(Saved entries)

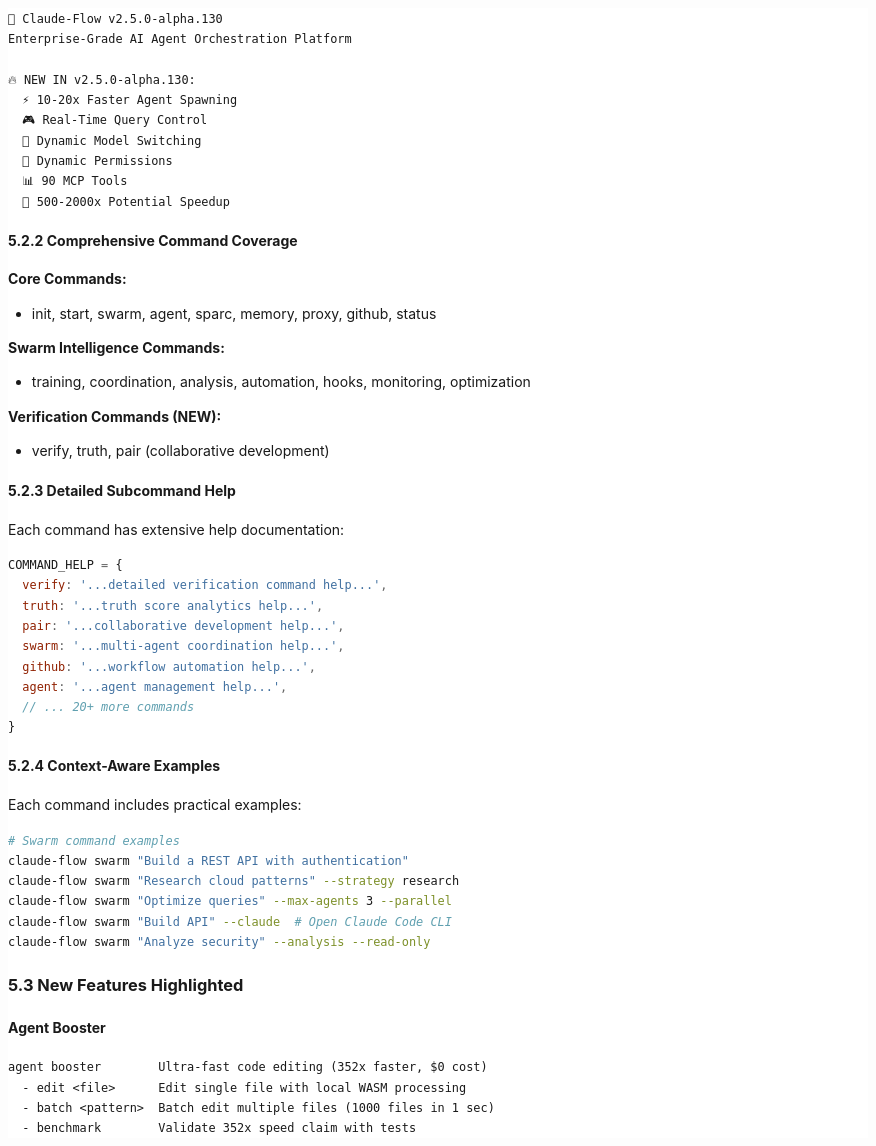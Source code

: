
 ```
🌊 Claude-Flow v2.5.0-alpha.130
Enterprise-Grade AI Agent Orchestration Platform

🔥 NEW IN v2.5.0-alpha.130:
  ⚡ 10-20x Faster Agent Spawning
  🎮 Real-Time Query Control
  🔄 Dynamic Model Switching
  🔐 Dynamic Permissions
  📊 90 MCP Tools
  🚄 500-2000x Potential Speedup
```

#### 5.2.2 Comprehensive Command Coverage

**Core Commands:**
- init, start, swarm, agent, sparc, memory, proxy, github, status

**Swarm Intelligence Commands:**
- training, coordination, analysis, automation, hooks, monitoring, optimization

**Verification Commands (NEW):**
- verify, truth, pair (collaborative development)

#### 5.2.3 Detailed Subcommand Help

Each command has extensive help documentation:

```javascript
COMMAND_HELP = {
  verify: '...detailed verification command help...',
  truth: '...truth score analytics help...',
  pair: '...collaborative development help...',
  swarm: '...multi-agent coordination help...',
  github: '...workflow automation help...',
  agent: '...agent management help...',
  // ... 20+ more commands
}
```

#### 5.2.4 Context-Aware Examples

Each command includes practical examples:

```bash
# Swarm command examples
claude-flow swarm "Build a REST API with authentication"
claude-flow swarm "Research cloud patterns" --strategy research
claude-flow swarm "Optimize queries" --max-agents 3 --parallel
claude-flow swarm "Build API" --claude  # Open Claude Code CLI
claude-flow swarm "Analyze security" --analysis --read-only
```

### 5.3 New Features Highlighted

#### Agent Booster
```
agent booster        Ultra-fast code editing (352x faster, $0 cost)
  - edit <file>      Edit single file with local WASM processing
  - batch <pattern>  Batch edit multiple files (1000 files in 1 sec)
  - benchmark        Validate 352x speed claim with tests
```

#### [Task]
The lines above that hold the word "Each" need counting; write the count and nothing more.

#### [Written solution]
2